Traders returned to their desks to take the loonie resoundingly lower, after it drifted higher in light holiday volume over the last few sessions. Investors bet that many of the themes that battered the currency in 2014 were still intact, including a Federal Reserve that is expected to raise interest rates this year.

"The Canadian dollar benefited from people having that Christmas holiday effect and not really worrying about what will happen in the new year," said Don Mikolich, executive director of foreign exchange sales at CIBC World Markets in Toronto.

"Overall, people will get refocused as they get into January now, it'll be about looking at the Fed meetings and what oil prices are doing and the (economic) data."

Anticipation that the European Central Bank will take more aggressive steps on monetary policy later this month added to the favor for the US dollar and highlighted the divergence between monetary policy at the Fed and much of the rest of the world.

ECB President Mario Draghi said the risk of the central bank not fulfilling its mandate of preserving price stability was higher now than half a year ago, suggesting it was ready to act early this year.

The Canadian dollar was at C$1.1700 to the greenback, or 85.47 US cents, weaker than Wednesday's official close from the Bank of Canada of C$1.1601, or 86.20 US cents.

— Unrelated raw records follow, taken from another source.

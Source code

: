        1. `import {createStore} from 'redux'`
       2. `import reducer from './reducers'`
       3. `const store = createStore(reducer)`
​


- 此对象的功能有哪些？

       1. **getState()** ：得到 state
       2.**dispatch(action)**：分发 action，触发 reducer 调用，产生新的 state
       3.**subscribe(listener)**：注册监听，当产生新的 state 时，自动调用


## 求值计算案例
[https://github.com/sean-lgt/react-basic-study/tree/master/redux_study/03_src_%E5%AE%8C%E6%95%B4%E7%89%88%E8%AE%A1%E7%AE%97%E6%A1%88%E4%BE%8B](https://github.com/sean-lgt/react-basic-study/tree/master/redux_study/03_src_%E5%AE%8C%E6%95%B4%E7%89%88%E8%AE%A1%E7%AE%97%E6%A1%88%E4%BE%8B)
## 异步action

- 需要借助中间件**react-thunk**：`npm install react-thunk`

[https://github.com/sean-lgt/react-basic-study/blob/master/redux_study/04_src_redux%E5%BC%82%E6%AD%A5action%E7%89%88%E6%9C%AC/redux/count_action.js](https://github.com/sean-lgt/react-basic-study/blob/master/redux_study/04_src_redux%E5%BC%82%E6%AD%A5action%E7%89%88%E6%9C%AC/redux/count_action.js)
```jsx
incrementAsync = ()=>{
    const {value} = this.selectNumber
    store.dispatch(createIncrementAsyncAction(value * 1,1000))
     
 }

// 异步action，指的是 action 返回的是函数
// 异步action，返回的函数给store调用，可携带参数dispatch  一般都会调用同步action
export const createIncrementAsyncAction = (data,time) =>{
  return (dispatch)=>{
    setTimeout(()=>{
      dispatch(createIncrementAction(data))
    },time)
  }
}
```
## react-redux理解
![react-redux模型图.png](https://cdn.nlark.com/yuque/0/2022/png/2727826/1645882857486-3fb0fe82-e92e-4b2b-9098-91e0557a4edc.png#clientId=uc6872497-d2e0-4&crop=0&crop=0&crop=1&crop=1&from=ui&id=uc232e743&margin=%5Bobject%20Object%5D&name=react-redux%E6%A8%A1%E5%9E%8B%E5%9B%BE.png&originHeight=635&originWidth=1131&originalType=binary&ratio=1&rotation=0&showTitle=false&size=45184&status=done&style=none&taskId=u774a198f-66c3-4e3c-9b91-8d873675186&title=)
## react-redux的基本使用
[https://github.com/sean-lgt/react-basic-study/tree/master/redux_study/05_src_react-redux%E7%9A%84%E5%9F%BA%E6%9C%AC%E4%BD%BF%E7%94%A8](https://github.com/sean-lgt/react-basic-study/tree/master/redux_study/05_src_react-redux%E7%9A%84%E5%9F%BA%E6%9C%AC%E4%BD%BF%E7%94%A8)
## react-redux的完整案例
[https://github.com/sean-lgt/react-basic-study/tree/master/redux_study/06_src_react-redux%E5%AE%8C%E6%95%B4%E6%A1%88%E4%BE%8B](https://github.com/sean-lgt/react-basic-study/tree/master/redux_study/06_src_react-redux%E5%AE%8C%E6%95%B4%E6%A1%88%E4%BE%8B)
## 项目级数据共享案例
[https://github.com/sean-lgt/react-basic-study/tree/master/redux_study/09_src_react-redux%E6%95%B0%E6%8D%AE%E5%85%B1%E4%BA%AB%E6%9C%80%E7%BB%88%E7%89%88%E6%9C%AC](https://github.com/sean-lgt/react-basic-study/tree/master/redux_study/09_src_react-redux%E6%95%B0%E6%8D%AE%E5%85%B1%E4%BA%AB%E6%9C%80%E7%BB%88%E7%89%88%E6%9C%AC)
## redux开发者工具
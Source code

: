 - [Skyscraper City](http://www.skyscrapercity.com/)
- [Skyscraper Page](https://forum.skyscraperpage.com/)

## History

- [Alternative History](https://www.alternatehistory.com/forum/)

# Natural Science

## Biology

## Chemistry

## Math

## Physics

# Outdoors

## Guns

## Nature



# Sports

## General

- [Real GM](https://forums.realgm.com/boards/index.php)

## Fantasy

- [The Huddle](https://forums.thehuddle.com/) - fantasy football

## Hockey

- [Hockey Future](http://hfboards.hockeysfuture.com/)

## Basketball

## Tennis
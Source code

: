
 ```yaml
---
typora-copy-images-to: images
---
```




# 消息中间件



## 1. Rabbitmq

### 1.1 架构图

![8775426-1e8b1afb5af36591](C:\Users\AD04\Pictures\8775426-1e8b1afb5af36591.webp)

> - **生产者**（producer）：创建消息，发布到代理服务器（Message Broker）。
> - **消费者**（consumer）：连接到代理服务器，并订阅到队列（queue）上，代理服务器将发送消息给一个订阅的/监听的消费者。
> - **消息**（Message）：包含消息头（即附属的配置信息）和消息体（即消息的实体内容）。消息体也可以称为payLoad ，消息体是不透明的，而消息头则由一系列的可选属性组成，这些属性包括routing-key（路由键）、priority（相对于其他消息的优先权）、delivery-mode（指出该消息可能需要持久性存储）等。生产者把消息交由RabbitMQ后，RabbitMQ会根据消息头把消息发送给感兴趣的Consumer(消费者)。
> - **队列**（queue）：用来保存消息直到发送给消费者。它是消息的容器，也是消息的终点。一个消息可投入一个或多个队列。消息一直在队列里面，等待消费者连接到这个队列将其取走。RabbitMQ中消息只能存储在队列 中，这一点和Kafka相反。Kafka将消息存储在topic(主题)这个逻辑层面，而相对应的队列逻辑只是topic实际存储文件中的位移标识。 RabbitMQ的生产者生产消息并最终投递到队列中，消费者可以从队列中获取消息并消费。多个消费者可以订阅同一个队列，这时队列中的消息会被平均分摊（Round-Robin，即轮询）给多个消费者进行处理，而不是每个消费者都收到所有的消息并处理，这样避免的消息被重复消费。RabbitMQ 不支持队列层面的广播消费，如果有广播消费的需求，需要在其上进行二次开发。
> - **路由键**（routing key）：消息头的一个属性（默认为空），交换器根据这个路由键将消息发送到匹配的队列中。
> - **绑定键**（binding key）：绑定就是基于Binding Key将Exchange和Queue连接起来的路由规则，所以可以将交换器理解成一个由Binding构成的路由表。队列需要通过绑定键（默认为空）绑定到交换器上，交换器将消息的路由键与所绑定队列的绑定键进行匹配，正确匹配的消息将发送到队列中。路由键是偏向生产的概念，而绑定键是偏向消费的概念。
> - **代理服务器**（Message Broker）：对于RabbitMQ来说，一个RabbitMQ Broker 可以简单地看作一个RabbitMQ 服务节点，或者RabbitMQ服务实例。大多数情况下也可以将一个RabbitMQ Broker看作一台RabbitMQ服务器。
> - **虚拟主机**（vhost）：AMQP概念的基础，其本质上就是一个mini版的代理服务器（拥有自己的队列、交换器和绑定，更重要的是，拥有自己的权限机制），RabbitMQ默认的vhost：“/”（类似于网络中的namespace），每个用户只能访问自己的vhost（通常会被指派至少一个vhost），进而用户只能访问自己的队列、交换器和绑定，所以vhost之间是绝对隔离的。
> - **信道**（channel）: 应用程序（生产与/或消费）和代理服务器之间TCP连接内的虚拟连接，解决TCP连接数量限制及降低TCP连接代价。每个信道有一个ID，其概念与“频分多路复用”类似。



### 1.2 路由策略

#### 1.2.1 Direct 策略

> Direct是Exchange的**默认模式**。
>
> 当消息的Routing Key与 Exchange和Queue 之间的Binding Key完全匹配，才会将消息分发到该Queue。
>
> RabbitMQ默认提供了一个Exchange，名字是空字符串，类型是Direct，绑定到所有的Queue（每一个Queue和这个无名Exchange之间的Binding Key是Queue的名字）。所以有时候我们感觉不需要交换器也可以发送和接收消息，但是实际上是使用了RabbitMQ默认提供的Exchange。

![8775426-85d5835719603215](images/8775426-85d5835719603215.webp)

Markets were closed on Thursday for the New Years holiday.

The loonie was sitting near its session lows, putting it at its lowest level since July 2009.

A decline in the price of oil also continued to weigh on the loonie, with crude down 25 cents at $53.02 a barrel. Whether oil will see another significant plunge is a major risk for forecasts for the loonie this year, as oil is a major export for Canada.

Canadian government bond prices were mixed across the maturity curve, with the two-year down half a Canadian cents to yield 1.013 percent, while the benchmark 10-year was up 4 Canadian cents to yield 1.786 percent.